Every time I see those white papers claiming to revolutionize the traditional gaming industry with blockchain games, I have an extremely absurd illusion, as if just writing the ownership of a broken wooden sword on the blockchain will make players willingly endure the rough graphics and outrageous interaction delays reminiscent of the Famicom from the last century. Developers in this industry seem to have fallen into an extremely bizarre technical self-indulgence, frantically engaging in an arms race over ZKP algorithms and data availability layers, yet failing to grasp even the most basic client access experience. Recently, to help a friend who is developing an indie game evaluate the asset on-chain solution, I explored the mainstream game public chain SDKs available on the market. Originally having high expectations for Immutable X, I found myself deeply reflecting after experiencing the underlying network that bears the strong imprint of the early metaverse. What kind of gaming infrastructure do we really need?
It is undeniable that IMX has achieved extremes in handling high-frequency trading and zero-fee packaging, but when you want to integrate its API into a AAA masterpiece that has already been half-developed with Unreal Engine, you will find that it is simply a nightmare. You need to specifically hire a few engineers who understand Solidity to forcibly interrupt the originally smooth game loop to adapt to that inhumane asynchronous on-chain verification logic. In contrast, this architecture, which attempts to directly reduce the application layer to attack the underlying, seems much sneakier. When I tested the Unity prefab they provided, I found that it didn’t resemble a blockchain project development kit at all; it looked more like a recharge access module for a mature mobile gaming platform. You don’t need to understand what a state channel is, nor do you need to comprehend how a Merkle tree is constructed. Just drag and drop, configure parameters, call methods, and the originally cumbersome asset minting and flow logic is tightly encapsulated. This approach of forcibly stuffing the underlying ledger into the industrial pipeline of the game engine is what truly allows Web2 giants to let down their guard.
But don’t think for a second that this set of things is flawless; it carries an extremely heavy historical burden. The brand imprint that has continued since the Virtua era makes many people still view it through colored glasses, believing that it is nothing more than a group of NFT traders who cannot produce results trying to cash in on the hotspots of AI and high-performance L1. This prejudice has caused great fragmentation in the early community consensus. Moreover, although they hold traditional IP authorizations at the level of Godzilla, the current on-chain ecosystem still remains in an extremely awkward vacuum state. You have built an extremely luxurious e-sports arena filled with the most top-of-the-line equipment, even the chairs are ergonomically customized, but when you open the door, you find that there isn't even a player for Contra inside. Ronin can rely on Axie's massive Southeast Asian promotional base to forcibly create an ecological barrier, Gala can maintain heat through its extremely multi-level marketing style node sales, but this network currently, aside from occasionally releasing seemingly impressive technical update reports, has made virtually no achievements in attracting real C-end player traffic.

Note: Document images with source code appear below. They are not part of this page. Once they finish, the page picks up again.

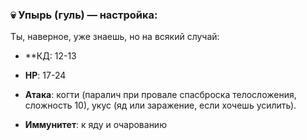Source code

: ### 💀 Упырь (гуль) — настройка:

Ты, наверное, уже знаешь, но на всякий случай:

- **КД: 12-13
    
- **HP**: 17-24
    
- **Атака**: когти (паралич при провале спасброска телосложения, cложность 10), укус (яд или заражение, если хочешь усилить).
    
- **Иммунитет**: к яду и очарованию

When I deeply experienced the highly touted AI-assisted development tool, I even felt a sense of frustration from being deceived by marketing rhetoric. The promotion claims that you can generate complex on-chain game logic using natural language directly, but after I input a few slightly convoluted royalty distribution requirements, the code it generated was still full of extremely basic syntax errors, and in the end, I still had to rewrite the underlying contract myself. This practice of excessively raising technical expectations is actually very detrimental to goodwill. What’s even more concerning are those advanced features that severely rely on centralized cloud nodes; if you want to achieve those extremely cool on-chain AI interactions, you must bow to those privileged nodes deployed on Google Cloud. In the eyes of those extremely purist chain game developers, this is simply an unforgivable degradation. They would rather endure the stuttering of full-chain games than hand over the life and death power of data back to the Web2 giants.

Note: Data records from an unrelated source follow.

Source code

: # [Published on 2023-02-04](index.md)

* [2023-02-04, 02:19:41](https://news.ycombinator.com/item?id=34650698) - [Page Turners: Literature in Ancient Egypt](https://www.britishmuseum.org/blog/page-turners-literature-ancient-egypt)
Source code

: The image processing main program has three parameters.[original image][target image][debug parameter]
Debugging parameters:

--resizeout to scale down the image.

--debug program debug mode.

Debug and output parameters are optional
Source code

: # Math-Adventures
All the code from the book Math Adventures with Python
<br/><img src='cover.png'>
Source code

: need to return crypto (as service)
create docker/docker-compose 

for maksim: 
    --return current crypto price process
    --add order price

From the perspective of extremely utilitarian secondary speculation, the current market trend completely reflects the extreme weakness of this ecological cold start period. Although the chips are fully circulated, there is a lack of strong market makers to maintain depth, resulting in its price being extremely torturous, hovering around $0.008 for a long time. However, this extremely desperate bottoming period is precisely the touchstone to validate whether its business logic can work. It does not need to compete with Solana in the wealth creation effect of Meme coins; it just needs to secure a few second-tier traditional game studios and seamlessly migrate their games, which have real recharge flows, over. The token consumption mechanism written in the economic model will be instantly activated. It's like betting whether a bankrupt restructured industrial park can successfully attract investment; the land price is extremely cheap now, the infrastructure has already been laid out, and the only thing missing is a leading enterprise that can bring in tens of thousands of industrial workers. In this cycle filled with air narratives, this type of asset with a hint of industrial heavy metal can at least allow you to see that the project team is honestly submitting code on GitHub while you're trapped.